Calculate how many lines in the following records hold the word "Определение", and report that number without comment.

::::

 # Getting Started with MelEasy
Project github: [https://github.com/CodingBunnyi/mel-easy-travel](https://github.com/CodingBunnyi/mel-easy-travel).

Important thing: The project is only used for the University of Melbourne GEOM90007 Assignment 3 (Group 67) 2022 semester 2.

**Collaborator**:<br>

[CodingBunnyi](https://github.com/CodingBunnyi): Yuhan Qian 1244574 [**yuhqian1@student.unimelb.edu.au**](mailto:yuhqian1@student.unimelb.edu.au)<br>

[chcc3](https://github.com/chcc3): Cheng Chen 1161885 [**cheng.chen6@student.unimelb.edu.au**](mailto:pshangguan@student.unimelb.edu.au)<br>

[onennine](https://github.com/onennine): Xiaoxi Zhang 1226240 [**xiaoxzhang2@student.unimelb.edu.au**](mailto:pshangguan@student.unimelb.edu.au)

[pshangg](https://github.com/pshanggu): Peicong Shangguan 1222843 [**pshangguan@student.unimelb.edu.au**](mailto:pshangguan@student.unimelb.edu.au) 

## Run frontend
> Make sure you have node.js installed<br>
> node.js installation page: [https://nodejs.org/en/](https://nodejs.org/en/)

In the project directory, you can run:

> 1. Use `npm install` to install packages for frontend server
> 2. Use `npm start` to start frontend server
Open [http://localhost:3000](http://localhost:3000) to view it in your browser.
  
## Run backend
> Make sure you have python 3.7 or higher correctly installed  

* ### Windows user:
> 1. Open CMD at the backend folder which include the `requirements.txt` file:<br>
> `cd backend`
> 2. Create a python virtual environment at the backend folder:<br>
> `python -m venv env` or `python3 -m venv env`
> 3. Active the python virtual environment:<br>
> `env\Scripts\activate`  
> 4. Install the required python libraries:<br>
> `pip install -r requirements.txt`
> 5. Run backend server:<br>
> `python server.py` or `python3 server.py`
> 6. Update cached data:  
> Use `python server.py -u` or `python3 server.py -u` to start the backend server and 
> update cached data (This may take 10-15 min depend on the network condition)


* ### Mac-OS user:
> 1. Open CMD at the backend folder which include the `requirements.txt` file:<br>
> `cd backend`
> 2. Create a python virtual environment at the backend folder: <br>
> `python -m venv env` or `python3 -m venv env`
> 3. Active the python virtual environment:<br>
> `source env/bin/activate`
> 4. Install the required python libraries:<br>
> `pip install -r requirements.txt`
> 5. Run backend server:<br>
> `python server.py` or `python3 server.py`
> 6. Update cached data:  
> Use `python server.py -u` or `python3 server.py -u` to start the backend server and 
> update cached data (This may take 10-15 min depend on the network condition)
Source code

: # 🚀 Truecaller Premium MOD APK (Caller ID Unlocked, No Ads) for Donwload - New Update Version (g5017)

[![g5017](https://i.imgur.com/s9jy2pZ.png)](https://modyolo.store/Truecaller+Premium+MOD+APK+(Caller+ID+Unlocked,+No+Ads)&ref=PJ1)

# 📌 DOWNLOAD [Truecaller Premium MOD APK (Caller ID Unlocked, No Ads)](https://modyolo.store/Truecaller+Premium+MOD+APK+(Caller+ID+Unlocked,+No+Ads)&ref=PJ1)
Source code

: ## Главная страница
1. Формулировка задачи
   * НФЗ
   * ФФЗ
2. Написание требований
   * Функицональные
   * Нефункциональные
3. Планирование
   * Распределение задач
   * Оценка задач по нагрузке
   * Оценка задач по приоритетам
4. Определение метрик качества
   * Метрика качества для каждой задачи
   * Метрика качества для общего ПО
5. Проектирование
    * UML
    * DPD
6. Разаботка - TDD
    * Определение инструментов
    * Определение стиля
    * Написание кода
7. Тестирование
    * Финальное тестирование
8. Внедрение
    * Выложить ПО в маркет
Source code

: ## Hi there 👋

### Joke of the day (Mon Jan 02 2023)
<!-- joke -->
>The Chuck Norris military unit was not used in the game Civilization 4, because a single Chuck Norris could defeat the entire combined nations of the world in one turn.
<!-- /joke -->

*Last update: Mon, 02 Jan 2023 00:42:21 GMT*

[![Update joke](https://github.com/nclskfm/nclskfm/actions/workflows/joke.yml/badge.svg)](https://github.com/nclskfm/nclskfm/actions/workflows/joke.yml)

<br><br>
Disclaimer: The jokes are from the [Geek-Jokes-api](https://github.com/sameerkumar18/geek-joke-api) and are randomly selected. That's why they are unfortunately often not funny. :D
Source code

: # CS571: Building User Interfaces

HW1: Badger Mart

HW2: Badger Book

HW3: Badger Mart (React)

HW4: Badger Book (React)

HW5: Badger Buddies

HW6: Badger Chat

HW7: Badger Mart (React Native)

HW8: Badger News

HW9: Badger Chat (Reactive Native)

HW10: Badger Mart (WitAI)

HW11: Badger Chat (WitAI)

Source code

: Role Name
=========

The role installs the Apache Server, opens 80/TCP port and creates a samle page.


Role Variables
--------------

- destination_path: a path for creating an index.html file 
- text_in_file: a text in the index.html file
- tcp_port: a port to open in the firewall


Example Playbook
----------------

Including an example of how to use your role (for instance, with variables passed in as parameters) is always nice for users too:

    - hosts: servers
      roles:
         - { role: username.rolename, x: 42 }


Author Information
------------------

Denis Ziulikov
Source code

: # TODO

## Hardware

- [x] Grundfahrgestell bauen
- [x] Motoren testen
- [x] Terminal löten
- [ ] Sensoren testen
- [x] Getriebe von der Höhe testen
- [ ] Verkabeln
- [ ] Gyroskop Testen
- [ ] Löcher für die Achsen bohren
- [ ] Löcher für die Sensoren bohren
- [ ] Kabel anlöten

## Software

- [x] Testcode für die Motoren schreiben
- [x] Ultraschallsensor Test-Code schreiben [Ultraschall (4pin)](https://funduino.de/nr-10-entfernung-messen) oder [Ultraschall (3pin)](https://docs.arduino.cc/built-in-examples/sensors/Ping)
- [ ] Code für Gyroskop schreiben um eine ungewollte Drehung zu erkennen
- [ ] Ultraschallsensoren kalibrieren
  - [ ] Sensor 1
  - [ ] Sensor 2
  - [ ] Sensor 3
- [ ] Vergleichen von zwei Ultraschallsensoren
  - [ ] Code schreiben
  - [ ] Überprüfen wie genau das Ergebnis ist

::::

_Task result_. 3